Our next iteration aimed to fill that gap with carefully selected exercises, matching what we determined every softball player needed regardless of her position: force transfer (generation and absorption), pelvic control, and rhythm/coordination. We took these tasks, with the understanding that training/game effort would be the most intense and highest velocity of those tasks, and reverse engineered them into their component parts in each plane of motion. Softball players spend a great deal of time rotating but in order for rotation to be effective and safe to perform repeatedly under high intensity, players must have trunk control in both the sagittal and frontal planes.

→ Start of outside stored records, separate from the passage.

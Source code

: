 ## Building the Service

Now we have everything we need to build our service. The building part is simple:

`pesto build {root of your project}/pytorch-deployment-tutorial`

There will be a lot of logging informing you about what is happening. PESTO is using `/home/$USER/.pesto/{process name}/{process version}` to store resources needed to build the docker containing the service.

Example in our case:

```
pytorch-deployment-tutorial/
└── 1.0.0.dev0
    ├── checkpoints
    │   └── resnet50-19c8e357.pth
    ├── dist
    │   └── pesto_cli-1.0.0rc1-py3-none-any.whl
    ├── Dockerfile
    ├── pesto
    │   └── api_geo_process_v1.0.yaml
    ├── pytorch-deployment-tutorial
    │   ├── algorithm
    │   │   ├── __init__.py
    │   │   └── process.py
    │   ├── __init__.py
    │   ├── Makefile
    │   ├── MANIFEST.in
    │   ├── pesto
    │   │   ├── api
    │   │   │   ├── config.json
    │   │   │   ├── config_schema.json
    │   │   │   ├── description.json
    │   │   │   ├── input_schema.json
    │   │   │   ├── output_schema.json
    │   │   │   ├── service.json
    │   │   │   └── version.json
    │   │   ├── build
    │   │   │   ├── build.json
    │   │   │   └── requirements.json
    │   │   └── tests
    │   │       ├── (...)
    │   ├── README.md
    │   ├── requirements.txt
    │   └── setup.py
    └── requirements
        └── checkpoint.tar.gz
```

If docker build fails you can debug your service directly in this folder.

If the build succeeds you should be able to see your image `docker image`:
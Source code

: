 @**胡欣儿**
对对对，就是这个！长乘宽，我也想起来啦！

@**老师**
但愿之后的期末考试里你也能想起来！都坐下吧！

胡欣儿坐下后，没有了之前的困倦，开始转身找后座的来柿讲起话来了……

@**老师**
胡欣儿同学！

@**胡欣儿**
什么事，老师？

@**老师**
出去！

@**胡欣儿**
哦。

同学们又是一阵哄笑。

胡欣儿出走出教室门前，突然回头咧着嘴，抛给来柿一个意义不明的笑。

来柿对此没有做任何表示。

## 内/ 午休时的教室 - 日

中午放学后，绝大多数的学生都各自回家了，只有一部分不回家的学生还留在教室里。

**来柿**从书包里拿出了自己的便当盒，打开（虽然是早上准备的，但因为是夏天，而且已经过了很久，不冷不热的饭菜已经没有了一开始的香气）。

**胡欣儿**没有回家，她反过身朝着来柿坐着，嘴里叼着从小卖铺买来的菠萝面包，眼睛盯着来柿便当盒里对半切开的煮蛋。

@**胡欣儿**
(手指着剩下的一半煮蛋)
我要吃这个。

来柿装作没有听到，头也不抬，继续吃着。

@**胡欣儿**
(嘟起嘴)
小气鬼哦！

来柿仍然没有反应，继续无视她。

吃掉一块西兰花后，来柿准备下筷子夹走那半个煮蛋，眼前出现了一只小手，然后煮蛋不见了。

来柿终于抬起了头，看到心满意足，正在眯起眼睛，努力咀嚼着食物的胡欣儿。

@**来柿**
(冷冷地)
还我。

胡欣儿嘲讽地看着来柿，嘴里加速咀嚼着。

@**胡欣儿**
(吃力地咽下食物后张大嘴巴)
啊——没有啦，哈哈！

This iteration was the first appearance of movement progression, evaluating the player under different intensities for an improved understanding of her intensity threshold and when her movement quality declined (on the ground, in the air, single leg, double leg). We termed this category movement capacity, which we feel is an important bridge between low intensity mobility tests and the high intensity effort of pitching and hitting. Understanding the threshold at which an athlete loses trunk control, specifically, allows our training programs to be tailored to the individual athlete. It also manages expectations for our skills coaches; we can’t expect her to find trunk control in the pitching motion or in her swing if it’s not present at lower intensities of movement.
This version of our assessment persisted for a few months, administered on college, high school, and youth athletes. During this time a couple of things became apparent: (1) there were too many exercises and (2) it wasn’t necessary to administer assessments on pre-puberty athletes. The first realization was important because in order to scale our assessment it needed to be the most accurate AND efficient version possible; capturing only the most relevant and meaningful data from the athlete. The vast majority of athletes seeking our assessment were/are doing so because they want to evolve how they train. This means that the initial assessment can be physically demanding and fatigue needs to be carefully monitored. The second realization arrived because we kept seeing the same patterns of results in pre-puberty athletes: “hypermobility” masquerading as trunk instability. From that, our Next Gen program was born.

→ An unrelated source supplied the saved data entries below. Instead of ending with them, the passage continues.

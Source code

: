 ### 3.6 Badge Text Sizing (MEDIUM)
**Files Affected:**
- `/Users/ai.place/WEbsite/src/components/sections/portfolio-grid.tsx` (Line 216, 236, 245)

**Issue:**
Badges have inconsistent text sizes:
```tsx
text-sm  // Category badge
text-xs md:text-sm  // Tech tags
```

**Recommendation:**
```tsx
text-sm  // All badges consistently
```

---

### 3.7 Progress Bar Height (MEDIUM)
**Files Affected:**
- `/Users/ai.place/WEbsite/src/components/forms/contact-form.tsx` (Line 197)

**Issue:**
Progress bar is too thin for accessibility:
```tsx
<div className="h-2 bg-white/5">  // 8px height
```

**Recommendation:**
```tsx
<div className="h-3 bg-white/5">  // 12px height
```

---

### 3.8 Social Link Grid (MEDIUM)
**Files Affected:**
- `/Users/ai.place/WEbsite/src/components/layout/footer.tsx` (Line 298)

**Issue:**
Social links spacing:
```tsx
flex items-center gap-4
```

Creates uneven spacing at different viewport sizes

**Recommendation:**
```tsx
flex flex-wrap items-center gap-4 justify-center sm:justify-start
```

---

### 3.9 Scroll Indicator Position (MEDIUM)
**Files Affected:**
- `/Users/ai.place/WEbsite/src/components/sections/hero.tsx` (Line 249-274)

We had a couple of months to take our newest version of the assessment for a spin until the pandemic hit, forcing our facility to close for a period of time. Slimming down movements resulted in 11 mobility tests and 12 movement capacity tests. We also added power evaluation utilizing med ball throws, vertical jumps, and home-to-first base sprints. Utilizing this version, we were able to be much more efficient, improve how our assessment (and eventual reassessment) fit into our player development system, and provide our coaches more meaningful information for both short-term and long-term planning. This version has been the most stable, with minimal adjustments over the last two years.
The single most important aspect of any assessment, regardless of the movements selected or other data collected, is that the process itself fits into a regularly occurring system. Our assessment is the athlete’s entry in our player development system; it can standalone and create a clear performance story and plan of action but it becomes most powerful when the athlete is reassessed and routinely sees progress in her movement quality.